The 14 lines of code that revolutionized 3D graphics : Fast Inverse Square Root

For a computer, a three-dimensional space is a collection of triangles. In older 3D video games, this was noticeable and everything seemed a bit triangular. This was because, in order to accommodate older hardware, they had to reduce the number of triangles. Nowadays, there are more triangles, so there is more detail and things don’t seem triangular in modern video games – but deep inside, they still are.

Usually, computers treat media as pixels. An image is nothing but a collection of pixels. However, in 3D graphics, it’s more efficient to treat everything as triangles. With triangles, you can manipulate their angles and adjust shapes as someone moves within a 3D space.

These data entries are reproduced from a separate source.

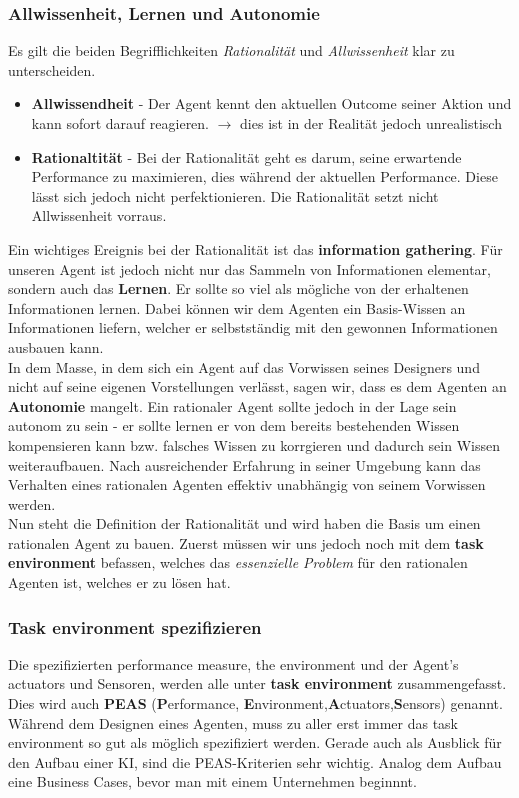 \documentclass{article}
\theoremstyle{merke}
\theoremstyle{definition}
\begin{document}
\subsubsection{Allwissenheit, Lernen und Autonomie}
Es gilt die beiden Begrifflichkeiten \textit{Rationalität} und \textit{Allwissenheit} klar zu unterscheiden.
\begin{itemize}
\item \textbf{Allwissendheit} - Der Agent kennt den aktuellen Outcome seiner Aktion und kann sofort darauf reagieren. $\rightarrow$ dies ist in der Realität jedoch unrealistisch
\item \textbf{Rationaltität} - Bei der Rationalität geht es darum, seine erwartende Performance zu maximieren, dies während der aktuellen Performance. Diese lässt sich jedoch nicht perfektionieren. Die Rationalität setzt nicht Allwissenheit vorraus.
\end{itemize}
Ein wichtiges Ereignis bei der Rationalität ist das \textbf{information gathering}. Für unseren Agent ist jedoch nicht nur das Sammeln von Informationen elementar, sondern auch das \textbf{Lernen}. Er sollte so viel als mögliche von der erhaltenen Informationen lernen. Dabei können wir dem Agenten ein Basis-Wissen an Informationen liefern, welcher er selbstständig mit den gewonnen Informationen ausbauen kann. \\
In dem Masse, in dem sich ein Agent auf das Vorwissen seines Designers und nicht auf seine eigenen Vorstellungen verlässt, sagen wir, dass es dem Agenten an \textbf{Autonomie} mangelt. Ein rationaler Agent sollte jedoch in der Lage sein autonom zu sein - er sollte lernen er von dem bereits bestehenden Wissen kompensieren kann bzw. falsches Wissen zu korrgieren und dadurch sein Wissen weiteraufbauen. Nach ausreichender Erfahrung in seiner Umgebung kann das Verhalten eines rationalen Agenten effektiv unabhängig von seinem Vorwissen werden.\\

Nun steht die Definition der Rationalität und wird haben die Basis um einen rationalen Agent zu bauen. Zuerst müssen wir uns jedoch noch mit dem \textbf{task environment} befassen, welches das \textit{essenzielle Problem} für den rationalen Agenten ist, welches er zu lösen hat.

\subsubsection{Task environment spezifizieren}
Die spezifizierten performance measure, the environment und der Agent's actuators und Sensoren, werden alle unter \textbf{task environment} zusammengefasst. Dies wird auch \textbf{PEAS} (\textbf{P}erformance, \textbf{E}nvironment,\textbf{A}ctuators,\textbf{S}ensors) genannt. Während dem Designen eines Agenten, muss zu aller erst immer das task environment so gut als möglich spezifiziert werden. Gerade auch als Ausblick für den Aufbau einer KI, sind die PEAS-Kriterien sehr wichtig. Analog dem Aufbau eine Business Cases, bevor man mit einem Unternehmen beginnnt.
\end{document}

Apart from what’s happening in front of the scene, some trigonometry is still needed behind the scenes for 3D worlds. Light and reflection are among the most important elements. For computers, light can also be thought of as a triangle. As light hits a surface and bounces, it creates a “V,” which is like a triangle without one side.

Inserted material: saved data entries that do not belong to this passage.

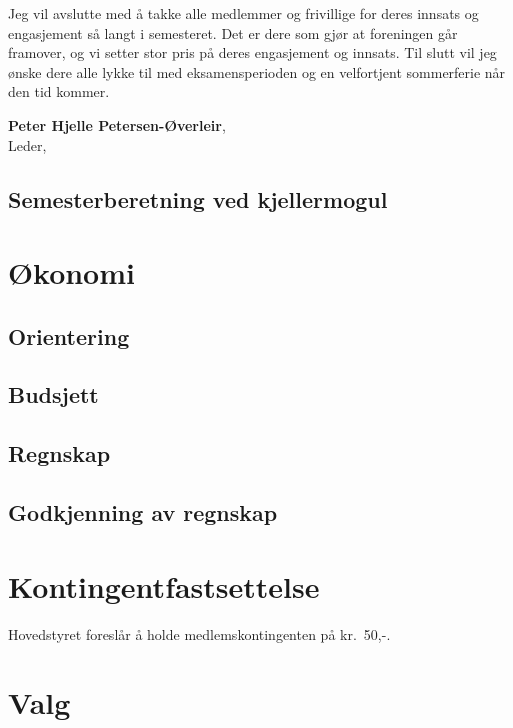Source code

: \documentclass[10pt,norsk,a4paper,usenames,dvipsnames]{article}
\begin{document}
\begin{multicols}{2}
    Jeg vil avslutte med å takke alle medlemmer og frivillige for deres innsats og engasjement så langt i semesteret. Det er dere som gjør at foreningen går framover, og vi setter stor pris på deres engasjement og innsats. Til slutt vil jeg ønske dere alle lykke til med eksamensperioden og en velfortjent sommerferie når den tid kommer.

    \end{multicols}

    \textbf{Peter Hjelle Petersen-Øverleir}, \\
    Leder, \date{\emph{03. mai 2023}}


    \subsection{Semesterberetning ved kjellermogul}

\section{Økonomi}

    \subsection{Orientering}
    \subsection{Budsjett}
    \subsection{Regnskap}
    \subsection{Godkjenning av regnskap}

\section{Kontingentfastsettelse}
    Hovedstyret foreslår å holde medlemskontingenten på kr.~50,-.


\section{Valg}
\end{document}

It makes sense that geometry plays a significant role in 3D graphics in computing. And as we all know, the most favored shape in geometry is the triangle.

The number of triangles in a 3D world is unbelievably high, and the better the graphics, the more millions of triangles there are. All those triangles are recalculated with every screen refresh and every movement of the player, all simultaneously. This is manageable because a computer’s job is to perform many calculations. However, the calculations are so numerous that we need a dedicated piece of hardware for them: the graphics card.

Even though humanity created dedicated hardware for these calculations, that alone wasn’t enough, and the calculations had to be optimized. We had to find ways to perform our calculations more intelligently and faster so we could handle more of them simultaneously, resulting in more triangles and better, smoother graphics accessible to more people without requiring them to spend a fortune on hardware. We had to think like Linux.

That’s where the best hack came into play: the “Fast Inverse Square Root,” which calculates the inverse of a square root in a clever way. It doesn’t actually perform the full calculations to get the exact value but uses a trick that works very well and gets an approximate value. Later, it uses a formula by Newton to verify if this approximation is accurate.

What it does and why

The Fast Inverse Square Root calculates ( f(x) = 1 / √(x) ) much faster.

It was first publicly noticed for its use in Quake III, primarily to compute the reflections of light—crucial for video games, especially shooters where guns emit additional light. Nevertheless, even in non-shooter games, a 3D world without light isn’t feasible because clear visibility is impossible in a dark room, mirroring reality.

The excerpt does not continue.